Issues Accessing Kustomer (Prod 2)
Incident Report for Kustomer
Postmortem

Summary

On October 14th, 2021, from 8:30AM EST - 8:40AM EST, customers in the Prod2 Pod were unable to access the Kustomer platform due to a failed deployment. The platform would have been inaccessible and inbound messages would have been dropped during this period.

Root Cause

A failed deployment in one of our core services that handles all traffic external to our servers rendered the core service unavailable during this time period. Because requests made from the web platform are all external to our servers, the platform was inaccessible during this time.

Timeline

10/13 11:33AM - Deployment to the core service fails. Notification appears in slack but is missed. All operations are normal given the pre-existing healthy instances of this service.
10/13 - 10/14 - Overnight the instances naturally are set to be replaced. Prod2 Pod instances fail to be replaced because of failed deployment
10/14 8:30AM - Engineering team is alerted of Prod2 Pod core service errors
10/14 8:30AM - 8:40AM - With no instances available to accept traffic, the platform is rendered unusable during this time. Our engineers identify the problem, rollback the change and the platform is fully available and functional.

Lessons/Improvements

  • Engineers will look to improve Prod2 Pod monitoring.
  • Engineers will look into adding better alerting for failed deployments. Better alerting for failed deployments may have helped prevent this issue
Posted Oct 18, 2021 - 09:17 EDT

Resolved
The issues with access to the platform for Prod2 have been resolved.

Please reach out to our Support team with any additional questions. You can reach us by going to https://help.kustomer.com/ and clicking "Contact Support" at the top of the page.
Posted Oct 14, 2021 - 08:48 EDT
Investigating
Kustomer is currently experiencing issues accessing the platform for clients in Prod2. We are working to resolve the issue as quickly as possible. During this time you may have issues accessing the Kustomer on web.

Please reach out to our Support team with any additional questions.

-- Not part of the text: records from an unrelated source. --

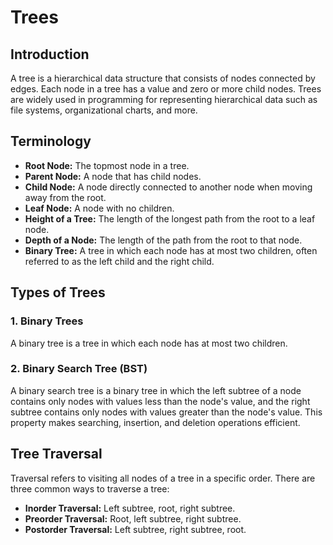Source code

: # Trees

## Introduction
A tree is a hierarchical data structure that consists of nodes connected by edges. Each node in a tree has a value and zero or more child nodes. Trees are widely used in programming for representing hierarchical data such as file systems, organizational charts, and more.

## Terminology
- **Root Node:** The topmost node in a tree.
- **Parent Node:** A node that has child nodes.
- **Child Node:** A node directly connected to another node when moving away from the root.
- **Leaf Node:** A node with no children.
- **Height of a Tree:** The length of the longest path from the root to a leaf node.
- **Depth of a Node:** The length of the path from the root to that node.
- **Binary Tree:** A tree in which each node has at most two children, often referred to as the left child and the right child.

## Types of Trees
### 1. Binary Trees
A binary tree is a tree in which each node has at most two children.

### 2. Binary Search Tree (BST)
A binary search tree is a binary tree in which the left subtree of a node contains only nodes with values less than the node's value, and the right subtree contains only nodes with values greater than the node's value. This property makes searching, insertion, and deletion operations efficient.

## Tree Traversal
Traversal refers to visiting all nodes of a tree in a specific order. There are three common ways to traverse a tree:
- **Inorder Traversal:** Left subtree, root, right subtree.
- **Preorder Traversal:** Root, left subtree, right subtree.
- **Postorder Traversal:** Left subtree, right subtree, root.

You can reach us by going to https://help.kustomer.com/ and clicking "Contact Support" at the top of the page.
Posted Oct 14, 2021 - 08:43 EDT
This incident affected: Prod2 (EU) (Analytics, API, Bulk Jobs, Channel - Chat, Channel - Email, Channel - Facebook, Channel - Instagram, Channel - SMS, Channel - Twitter, Channel - WhatsApp, CSAT, Events / Audit Log, Exports, Notifications, Registration, Search, Tracking, Web Client, Web/Email/Form Hooks, Workflow, Knowledge base).